Looking at the data below, report how many lines contain "nontrivial", with no other words.
*** The records ***
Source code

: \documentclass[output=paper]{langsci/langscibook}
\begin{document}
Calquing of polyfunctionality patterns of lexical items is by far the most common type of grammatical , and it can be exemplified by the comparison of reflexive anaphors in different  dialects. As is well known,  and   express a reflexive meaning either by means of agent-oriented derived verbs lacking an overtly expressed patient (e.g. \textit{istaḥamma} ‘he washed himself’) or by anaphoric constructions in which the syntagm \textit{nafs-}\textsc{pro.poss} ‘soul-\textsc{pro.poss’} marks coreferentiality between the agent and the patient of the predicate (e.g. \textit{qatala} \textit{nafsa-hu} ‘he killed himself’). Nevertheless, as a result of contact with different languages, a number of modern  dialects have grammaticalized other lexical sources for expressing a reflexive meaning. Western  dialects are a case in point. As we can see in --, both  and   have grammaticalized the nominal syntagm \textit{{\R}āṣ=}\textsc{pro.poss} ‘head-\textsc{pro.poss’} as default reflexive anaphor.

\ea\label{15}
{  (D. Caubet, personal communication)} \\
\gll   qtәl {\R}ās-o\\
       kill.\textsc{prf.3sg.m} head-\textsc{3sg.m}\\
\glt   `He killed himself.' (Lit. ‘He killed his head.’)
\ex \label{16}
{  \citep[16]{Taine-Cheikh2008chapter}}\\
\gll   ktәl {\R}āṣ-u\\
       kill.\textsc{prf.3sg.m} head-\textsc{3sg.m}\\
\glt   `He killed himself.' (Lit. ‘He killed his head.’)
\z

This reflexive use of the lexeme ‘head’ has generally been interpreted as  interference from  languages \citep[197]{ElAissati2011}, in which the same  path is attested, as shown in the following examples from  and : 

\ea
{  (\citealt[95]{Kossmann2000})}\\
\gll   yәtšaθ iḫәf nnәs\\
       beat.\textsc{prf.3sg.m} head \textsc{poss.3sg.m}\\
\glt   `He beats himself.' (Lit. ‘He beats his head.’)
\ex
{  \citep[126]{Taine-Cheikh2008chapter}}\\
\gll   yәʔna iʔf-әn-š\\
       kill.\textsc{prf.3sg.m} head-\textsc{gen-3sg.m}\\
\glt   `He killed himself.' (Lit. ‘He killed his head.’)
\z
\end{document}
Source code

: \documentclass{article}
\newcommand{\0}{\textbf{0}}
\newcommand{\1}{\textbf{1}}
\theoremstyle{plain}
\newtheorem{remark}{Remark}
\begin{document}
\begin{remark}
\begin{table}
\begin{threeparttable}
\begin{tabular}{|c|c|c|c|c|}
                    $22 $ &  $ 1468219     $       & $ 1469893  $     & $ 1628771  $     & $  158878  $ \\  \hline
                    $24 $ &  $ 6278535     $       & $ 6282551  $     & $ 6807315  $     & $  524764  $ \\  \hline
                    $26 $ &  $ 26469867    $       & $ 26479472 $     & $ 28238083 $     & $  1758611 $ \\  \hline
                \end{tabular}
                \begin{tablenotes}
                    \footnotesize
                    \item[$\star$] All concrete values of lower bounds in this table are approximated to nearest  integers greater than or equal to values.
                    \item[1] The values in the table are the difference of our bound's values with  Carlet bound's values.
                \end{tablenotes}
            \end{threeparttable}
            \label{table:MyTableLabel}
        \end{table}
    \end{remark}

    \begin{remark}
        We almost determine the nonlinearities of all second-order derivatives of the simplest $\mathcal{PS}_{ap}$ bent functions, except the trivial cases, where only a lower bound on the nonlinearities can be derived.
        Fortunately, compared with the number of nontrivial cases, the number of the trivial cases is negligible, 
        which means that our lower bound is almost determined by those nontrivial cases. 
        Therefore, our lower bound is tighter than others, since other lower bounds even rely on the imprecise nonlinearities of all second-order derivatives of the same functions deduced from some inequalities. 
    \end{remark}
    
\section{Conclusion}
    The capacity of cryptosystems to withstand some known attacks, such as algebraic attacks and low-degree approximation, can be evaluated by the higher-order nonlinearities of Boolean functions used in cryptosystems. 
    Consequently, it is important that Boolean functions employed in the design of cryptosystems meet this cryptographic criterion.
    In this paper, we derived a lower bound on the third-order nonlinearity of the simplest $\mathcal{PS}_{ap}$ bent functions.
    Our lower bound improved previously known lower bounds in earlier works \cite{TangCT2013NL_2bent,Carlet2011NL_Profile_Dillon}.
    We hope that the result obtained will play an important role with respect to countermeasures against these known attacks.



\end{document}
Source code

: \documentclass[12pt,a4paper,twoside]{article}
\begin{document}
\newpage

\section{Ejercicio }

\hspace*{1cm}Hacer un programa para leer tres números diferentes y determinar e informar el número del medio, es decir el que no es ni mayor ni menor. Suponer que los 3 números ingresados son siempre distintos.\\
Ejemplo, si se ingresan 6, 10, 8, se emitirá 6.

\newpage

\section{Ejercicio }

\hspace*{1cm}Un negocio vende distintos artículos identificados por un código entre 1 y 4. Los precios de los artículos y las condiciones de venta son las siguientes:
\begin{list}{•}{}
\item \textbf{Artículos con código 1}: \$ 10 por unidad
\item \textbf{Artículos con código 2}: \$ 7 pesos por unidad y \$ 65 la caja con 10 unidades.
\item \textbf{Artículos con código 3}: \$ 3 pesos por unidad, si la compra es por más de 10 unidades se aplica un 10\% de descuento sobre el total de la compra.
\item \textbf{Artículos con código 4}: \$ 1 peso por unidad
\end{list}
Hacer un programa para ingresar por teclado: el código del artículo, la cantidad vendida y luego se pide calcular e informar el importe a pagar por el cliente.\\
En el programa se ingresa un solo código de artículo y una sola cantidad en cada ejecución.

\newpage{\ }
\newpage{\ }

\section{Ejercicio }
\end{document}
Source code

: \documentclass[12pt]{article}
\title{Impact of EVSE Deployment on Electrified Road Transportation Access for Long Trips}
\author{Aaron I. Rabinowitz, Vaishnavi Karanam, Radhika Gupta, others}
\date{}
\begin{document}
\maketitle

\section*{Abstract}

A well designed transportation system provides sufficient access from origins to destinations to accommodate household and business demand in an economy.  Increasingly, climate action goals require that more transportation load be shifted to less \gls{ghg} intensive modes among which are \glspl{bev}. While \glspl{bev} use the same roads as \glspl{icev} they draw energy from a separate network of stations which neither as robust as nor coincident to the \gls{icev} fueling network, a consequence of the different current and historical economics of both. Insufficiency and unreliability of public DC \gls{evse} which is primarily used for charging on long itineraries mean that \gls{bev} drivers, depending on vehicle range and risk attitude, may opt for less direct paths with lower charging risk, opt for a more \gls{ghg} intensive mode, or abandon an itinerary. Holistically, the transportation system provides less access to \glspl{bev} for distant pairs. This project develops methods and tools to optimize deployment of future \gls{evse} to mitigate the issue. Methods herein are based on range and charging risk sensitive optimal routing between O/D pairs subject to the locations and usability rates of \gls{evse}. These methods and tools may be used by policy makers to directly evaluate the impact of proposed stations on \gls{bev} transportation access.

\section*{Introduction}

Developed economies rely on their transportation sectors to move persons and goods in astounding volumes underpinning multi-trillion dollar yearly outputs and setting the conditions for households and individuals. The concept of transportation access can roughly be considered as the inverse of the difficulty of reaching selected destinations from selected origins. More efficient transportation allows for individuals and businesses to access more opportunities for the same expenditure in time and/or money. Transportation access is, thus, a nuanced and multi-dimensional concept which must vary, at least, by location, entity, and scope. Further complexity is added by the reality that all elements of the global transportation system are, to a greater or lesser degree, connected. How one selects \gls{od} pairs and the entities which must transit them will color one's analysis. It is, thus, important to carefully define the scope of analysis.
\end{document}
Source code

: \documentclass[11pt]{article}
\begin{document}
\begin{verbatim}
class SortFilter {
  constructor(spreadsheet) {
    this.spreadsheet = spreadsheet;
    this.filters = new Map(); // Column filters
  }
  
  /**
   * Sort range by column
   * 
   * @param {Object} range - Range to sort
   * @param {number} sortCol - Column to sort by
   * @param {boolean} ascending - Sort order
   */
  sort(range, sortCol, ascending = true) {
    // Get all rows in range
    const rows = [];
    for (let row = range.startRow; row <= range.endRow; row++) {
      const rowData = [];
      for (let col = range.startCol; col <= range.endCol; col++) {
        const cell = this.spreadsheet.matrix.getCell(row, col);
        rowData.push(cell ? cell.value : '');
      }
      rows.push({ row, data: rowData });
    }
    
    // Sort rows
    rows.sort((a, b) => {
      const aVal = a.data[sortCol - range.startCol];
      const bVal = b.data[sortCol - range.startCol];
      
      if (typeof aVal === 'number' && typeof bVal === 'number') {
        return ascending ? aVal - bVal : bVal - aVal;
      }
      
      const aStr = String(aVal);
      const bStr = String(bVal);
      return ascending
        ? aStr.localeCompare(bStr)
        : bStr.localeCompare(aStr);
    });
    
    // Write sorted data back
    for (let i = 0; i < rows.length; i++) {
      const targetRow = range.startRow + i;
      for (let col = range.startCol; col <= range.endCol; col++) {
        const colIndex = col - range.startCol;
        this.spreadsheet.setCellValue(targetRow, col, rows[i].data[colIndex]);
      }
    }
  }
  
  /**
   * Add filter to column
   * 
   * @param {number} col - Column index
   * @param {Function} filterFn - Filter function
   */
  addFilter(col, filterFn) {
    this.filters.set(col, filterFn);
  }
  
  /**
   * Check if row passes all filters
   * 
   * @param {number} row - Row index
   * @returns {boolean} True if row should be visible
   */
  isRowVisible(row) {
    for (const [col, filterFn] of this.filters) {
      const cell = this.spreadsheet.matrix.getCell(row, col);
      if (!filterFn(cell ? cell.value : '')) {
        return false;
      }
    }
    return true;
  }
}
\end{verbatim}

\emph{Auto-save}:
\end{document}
***
**Exercise answer:** 2